Question

Hi
How can I inverse these two equations:

1/ f(x)=2−e^2x

2/ f(x)=−8-(4/x)

Thanks,

Answer 1

\[Let \qquad f(x)=y\]To find the inverse function, we'll swap x and y in the equation.\[y=2-e^{2x} \rightarrow \qquad x=2-e^{2y}\] And now we want to solve for y :D Hmmm.

Answer 2

\[\huge e^{2y}=2-x\]

Answer 3

Now we need to get the y out of the exponent, hmmm do you know how to do that? :D
I suppose we could take the natural log of both sides.
\[\huge \ln ( e^{2y})=\ln ( 2-x)\]

Answer 4

Next, we want to apply this rule of logarithms to get the y out of the log.
\[\huge \log(a^b)=b \log (a)\]

Answer 5

\[\huge (2y) \ln (e) = \ln (2-x)\]

Answer 6

Andddd do you remember what the natural log of e is? It's basically asking, e to what power gives us e?
e to the first power yes? :O
so ln e = 1
If you're confused about that, maybe just try punching it into your calculator ^^ it's a good one to remember though.

Answer 7

\[\huge 2y= \ln (2-x)\]

Answer 8

\[\huge y=\frac{\ln (2-x)}{2}\]
\[\huge f^{-1}(x)=\frac{\ln (2-x)}{2}\]

Answer 9

Confused about anything in there? :O it's quite a few steps to get through! :D

Answer 10

Thank you zepdrix :) that's really helpful.
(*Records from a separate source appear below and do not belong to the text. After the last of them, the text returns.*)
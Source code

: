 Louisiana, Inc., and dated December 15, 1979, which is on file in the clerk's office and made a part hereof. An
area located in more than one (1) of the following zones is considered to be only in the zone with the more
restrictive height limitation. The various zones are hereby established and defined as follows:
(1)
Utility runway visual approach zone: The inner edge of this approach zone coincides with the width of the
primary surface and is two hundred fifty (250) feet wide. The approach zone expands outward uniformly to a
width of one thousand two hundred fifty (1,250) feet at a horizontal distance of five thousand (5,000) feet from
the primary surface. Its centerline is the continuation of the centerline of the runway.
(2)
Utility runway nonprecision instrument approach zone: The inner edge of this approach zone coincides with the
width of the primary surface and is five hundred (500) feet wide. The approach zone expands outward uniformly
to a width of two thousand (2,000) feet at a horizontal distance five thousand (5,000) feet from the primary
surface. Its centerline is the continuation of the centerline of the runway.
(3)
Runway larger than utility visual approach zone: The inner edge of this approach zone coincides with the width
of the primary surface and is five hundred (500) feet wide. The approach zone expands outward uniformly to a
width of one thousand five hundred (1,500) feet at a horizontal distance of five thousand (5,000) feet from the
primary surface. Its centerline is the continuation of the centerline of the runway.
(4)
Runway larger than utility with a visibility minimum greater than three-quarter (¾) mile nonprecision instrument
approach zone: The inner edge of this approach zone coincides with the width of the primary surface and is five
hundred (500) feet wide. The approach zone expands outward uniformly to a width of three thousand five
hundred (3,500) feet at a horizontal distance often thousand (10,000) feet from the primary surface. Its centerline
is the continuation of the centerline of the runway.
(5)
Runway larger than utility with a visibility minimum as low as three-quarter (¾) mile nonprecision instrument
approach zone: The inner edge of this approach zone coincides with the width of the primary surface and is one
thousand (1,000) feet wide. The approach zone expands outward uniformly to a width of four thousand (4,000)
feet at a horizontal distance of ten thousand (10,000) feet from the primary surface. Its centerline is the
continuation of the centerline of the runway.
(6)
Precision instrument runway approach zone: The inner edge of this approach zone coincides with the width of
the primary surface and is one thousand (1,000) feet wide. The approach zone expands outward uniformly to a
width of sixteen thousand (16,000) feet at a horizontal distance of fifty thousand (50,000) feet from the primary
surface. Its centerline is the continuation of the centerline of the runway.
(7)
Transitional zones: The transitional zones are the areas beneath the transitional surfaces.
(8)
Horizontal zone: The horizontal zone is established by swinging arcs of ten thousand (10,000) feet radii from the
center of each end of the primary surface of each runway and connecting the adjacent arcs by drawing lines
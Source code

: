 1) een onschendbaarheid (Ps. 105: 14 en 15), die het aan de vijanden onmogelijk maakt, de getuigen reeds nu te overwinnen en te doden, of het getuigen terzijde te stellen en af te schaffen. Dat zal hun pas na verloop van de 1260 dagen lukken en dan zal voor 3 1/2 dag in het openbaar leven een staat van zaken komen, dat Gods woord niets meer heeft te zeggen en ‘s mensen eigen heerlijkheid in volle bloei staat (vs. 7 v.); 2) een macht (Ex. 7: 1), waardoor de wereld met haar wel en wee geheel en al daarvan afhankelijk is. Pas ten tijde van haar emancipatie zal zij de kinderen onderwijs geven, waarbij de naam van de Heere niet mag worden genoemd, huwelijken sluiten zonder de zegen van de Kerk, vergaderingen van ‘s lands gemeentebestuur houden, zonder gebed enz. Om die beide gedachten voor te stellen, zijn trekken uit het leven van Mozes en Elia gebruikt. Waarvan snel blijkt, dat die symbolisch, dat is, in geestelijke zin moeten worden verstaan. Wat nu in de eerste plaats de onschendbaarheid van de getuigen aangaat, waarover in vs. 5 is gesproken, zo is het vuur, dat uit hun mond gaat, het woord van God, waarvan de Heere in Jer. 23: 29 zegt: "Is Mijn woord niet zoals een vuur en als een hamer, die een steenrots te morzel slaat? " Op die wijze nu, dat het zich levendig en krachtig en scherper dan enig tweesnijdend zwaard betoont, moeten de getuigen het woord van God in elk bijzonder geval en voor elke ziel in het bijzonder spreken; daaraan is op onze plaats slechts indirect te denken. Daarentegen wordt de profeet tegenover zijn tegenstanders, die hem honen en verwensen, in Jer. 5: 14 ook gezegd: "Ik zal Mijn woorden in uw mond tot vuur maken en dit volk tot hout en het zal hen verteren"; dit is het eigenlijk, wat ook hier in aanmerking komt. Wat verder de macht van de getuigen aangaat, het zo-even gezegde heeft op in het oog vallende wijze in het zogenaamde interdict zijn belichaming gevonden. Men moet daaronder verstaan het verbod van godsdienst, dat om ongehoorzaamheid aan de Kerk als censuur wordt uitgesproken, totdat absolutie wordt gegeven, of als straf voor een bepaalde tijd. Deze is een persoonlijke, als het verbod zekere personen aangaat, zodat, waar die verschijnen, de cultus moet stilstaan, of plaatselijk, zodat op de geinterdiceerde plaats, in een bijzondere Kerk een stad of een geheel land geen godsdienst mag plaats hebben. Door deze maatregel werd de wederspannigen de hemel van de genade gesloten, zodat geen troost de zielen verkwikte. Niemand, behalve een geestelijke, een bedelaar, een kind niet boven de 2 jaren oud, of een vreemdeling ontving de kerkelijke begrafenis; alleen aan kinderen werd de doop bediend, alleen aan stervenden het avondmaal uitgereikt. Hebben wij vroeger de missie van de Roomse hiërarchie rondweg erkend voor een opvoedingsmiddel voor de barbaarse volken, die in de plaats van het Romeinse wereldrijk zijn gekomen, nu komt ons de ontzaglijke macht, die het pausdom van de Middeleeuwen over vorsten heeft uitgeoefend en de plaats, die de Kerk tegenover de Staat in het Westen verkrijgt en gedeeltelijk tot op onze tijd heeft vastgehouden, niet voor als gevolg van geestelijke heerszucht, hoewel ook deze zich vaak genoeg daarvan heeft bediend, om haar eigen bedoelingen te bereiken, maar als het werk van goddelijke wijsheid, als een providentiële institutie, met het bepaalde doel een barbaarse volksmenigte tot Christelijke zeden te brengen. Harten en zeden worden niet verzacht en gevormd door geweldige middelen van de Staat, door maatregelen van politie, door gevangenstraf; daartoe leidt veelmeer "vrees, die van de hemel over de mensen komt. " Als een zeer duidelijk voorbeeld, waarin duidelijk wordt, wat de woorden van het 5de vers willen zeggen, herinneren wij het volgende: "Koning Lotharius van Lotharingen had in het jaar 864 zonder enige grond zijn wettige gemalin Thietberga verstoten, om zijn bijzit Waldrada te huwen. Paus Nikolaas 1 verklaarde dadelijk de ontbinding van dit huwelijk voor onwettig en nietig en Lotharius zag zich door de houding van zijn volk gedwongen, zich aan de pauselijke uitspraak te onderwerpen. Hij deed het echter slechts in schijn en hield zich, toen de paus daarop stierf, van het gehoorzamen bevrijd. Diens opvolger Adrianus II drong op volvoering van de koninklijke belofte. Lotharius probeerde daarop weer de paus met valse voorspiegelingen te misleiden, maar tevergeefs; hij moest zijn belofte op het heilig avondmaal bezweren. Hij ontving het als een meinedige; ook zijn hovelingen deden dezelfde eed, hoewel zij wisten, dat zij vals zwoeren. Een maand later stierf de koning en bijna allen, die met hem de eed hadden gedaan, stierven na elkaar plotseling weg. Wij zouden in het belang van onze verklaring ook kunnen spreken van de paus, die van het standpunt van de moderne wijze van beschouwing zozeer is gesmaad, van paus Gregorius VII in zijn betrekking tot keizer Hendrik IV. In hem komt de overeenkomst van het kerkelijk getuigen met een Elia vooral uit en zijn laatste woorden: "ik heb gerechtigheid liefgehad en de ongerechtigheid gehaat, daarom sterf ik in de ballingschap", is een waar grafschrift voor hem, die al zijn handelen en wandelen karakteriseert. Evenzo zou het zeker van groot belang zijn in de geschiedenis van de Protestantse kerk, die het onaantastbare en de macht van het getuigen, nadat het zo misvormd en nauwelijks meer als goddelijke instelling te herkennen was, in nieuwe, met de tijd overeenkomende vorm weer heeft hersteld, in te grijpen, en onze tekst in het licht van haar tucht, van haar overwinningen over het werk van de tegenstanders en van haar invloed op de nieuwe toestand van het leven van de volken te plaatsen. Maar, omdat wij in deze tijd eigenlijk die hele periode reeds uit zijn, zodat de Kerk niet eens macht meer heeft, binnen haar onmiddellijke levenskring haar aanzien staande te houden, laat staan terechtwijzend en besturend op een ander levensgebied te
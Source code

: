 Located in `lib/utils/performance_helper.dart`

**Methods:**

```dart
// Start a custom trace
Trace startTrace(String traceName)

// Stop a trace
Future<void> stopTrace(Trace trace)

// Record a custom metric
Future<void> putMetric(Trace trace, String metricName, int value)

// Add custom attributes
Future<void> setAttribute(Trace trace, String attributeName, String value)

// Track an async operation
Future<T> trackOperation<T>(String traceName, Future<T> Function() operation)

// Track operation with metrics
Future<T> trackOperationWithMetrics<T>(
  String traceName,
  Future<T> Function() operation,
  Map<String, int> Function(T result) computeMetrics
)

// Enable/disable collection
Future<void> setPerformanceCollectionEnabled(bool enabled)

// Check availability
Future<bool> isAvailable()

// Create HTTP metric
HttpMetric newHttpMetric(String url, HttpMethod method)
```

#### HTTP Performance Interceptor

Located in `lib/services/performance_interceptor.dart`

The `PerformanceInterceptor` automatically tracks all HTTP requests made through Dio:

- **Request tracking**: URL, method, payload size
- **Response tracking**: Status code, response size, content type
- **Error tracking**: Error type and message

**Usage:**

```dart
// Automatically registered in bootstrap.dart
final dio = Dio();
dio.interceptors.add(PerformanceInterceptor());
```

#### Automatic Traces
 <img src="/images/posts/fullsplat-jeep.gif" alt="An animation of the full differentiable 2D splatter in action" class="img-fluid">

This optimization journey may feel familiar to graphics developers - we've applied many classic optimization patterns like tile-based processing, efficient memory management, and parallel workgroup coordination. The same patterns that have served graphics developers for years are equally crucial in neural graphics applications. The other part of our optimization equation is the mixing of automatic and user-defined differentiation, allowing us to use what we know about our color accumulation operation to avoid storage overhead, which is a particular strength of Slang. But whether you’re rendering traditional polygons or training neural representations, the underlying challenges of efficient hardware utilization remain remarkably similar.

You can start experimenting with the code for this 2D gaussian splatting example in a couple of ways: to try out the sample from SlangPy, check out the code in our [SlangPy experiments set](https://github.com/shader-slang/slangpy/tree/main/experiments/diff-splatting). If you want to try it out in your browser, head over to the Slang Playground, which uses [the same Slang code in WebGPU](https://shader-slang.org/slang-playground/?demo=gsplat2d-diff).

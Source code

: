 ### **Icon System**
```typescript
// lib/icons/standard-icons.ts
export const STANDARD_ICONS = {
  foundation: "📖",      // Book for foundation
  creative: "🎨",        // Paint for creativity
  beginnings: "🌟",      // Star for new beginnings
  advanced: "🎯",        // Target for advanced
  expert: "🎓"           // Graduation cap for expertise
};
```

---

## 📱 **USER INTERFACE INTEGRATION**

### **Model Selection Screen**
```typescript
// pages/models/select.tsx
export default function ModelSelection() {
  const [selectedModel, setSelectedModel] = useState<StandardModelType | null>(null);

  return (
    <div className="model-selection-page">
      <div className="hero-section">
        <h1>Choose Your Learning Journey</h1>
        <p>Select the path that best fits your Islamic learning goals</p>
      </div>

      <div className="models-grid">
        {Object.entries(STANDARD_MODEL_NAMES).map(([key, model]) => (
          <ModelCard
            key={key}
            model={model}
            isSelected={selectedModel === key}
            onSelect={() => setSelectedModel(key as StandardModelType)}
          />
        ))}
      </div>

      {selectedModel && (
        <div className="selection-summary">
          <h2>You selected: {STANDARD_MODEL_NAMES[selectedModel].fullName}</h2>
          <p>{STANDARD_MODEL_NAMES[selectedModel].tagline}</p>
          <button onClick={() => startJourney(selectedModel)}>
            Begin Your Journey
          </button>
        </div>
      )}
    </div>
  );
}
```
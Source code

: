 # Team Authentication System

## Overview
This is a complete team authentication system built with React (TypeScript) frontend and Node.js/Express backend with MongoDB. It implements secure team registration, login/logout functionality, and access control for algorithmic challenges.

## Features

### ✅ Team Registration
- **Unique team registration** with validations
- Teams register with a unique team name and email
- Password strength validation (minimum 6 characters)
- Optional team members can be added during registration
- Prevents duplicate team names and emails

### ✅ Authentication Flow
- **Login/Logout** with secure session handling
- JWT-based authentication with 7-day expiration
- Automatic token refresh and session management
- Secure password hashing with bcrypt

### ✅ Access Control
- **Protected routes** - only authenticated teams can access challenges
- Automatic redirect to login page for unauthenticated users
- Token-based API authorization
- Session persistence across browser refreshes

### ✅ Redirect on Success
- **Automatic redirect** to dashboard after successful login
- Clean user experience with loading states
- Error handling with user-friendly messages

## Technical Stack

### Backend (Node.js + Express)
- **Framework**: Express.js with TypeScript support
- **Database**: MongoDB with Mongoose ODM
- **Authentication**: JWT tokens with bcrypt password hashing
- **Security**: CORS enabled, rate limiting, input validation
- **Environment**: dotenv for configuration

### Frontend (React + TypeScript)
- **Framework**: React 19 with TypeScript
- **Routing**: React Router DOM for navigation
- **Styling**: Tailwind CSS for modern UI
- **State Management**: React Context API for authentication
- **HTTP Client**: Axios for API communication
I was trying many many time and every time i get this: ln(x+2)/2

Answer 11

Ah, yah i kinda flew through that step :3 hopefully you see what's going on.
\[\large x=2-e^{2y}\]\[\large x-2=-e^{2y}\]Multiplying both sides by -1 gives:\[\large 2-x=e^{2y}\]

Answer 12

yup :D i get it now.
Can you help me with the 2nd equation plz?

Answer 13

\[\large y=-8-\frac{4}{x}\]Taking the inverse gives us:\[\large x=-8-\frac{4}{y}\]

Answer 14

\[\large x+8=-\frac{4}{y}\]Multiplying both sides by y gives us:\[\large y(x+8)=-4\]

Answer 15

Dividing both sides by (x+8) gives us:\[\large y=\frac{-4}{x+8}\]
\[\huge f^{-1}(x)=\frac{-4}{x+8}\]

Answer 16

omg thank you. I was doing it wrong every time by multiplying y in x and then 8 and getting crazy answers!
Sounds easy now, Thanks again :)

Answer 17

hah :D